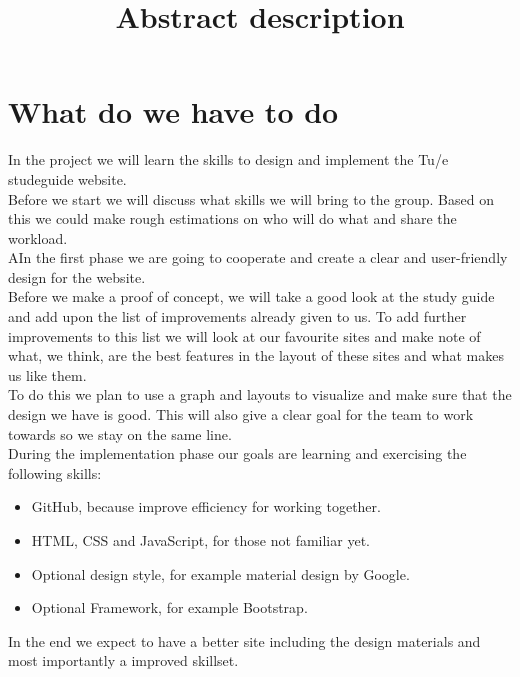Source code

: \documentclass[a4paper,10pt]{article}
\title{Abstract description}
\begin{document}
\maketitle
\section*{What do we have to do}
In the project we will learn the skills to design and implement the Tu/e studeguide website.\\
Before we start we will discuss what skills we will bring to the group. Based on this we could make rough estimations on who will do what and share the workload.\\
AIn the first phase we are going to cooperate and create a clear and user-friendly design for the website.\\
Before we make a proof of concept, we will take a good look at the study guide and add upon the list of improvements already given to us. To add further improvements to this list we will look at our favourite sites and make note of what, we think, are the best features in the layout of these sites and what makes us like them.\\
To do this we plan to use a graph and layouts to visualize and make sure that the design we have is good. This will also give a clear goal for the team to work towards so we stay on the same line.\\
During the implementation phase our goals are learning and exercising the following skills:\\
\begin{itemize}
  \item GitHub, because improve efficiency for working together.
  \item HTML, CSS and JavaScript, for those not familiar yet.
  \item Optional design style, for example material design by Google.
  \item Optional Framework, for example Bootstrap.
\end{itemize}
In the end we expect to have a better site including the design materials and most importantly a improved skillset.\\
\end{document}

### Problem requirements
Could you write out the whole listing exactly, dropping the pictures?

### Answer to this problem
Source code

: \documentclass[a4paper,10pt]{article}
\title{Abstract description}
\begin{document}
\maketitle
\section*{What do we have to do}
In the project we will learn the skills to design and implement the Tu/e studeguide website.\\
Before we start we will discuss what skills we will bring to the group. Based on this we could make rough estimations on who will do what and share the workload.\\
AIn the first phase we are going to cooperate and create a clear and user-friendly design for the website.\\
Before we make a proof of concept, we will take a good look at the study guide and add upon the list of improvements already given to us. To add further improvements to this list we will look at our favourite sites and make note of what, we think, are the best features in the layout of these sites and what makes us like them.\\
To do this we plan to use a graph and layouts to visualize and make sure that the design we have is good. This will also give a clear goal for the team to work towards so we stay on the same line.\\
During the implementation phase our goals are learning and exercising the following skills:\\
\begin{itemize}
  \item GitHub, because improve efficiency for working together.
  \item HTML, CSS and JavaScript, for those not familiar yet.
  \item Optional design style, for example material design by Google.
  \item Optional Framework, for example Bootstrap.
\end{itemize}
In the end we expect to have a better site including the design materials and most importantly a improved skillset.\\
\end{document}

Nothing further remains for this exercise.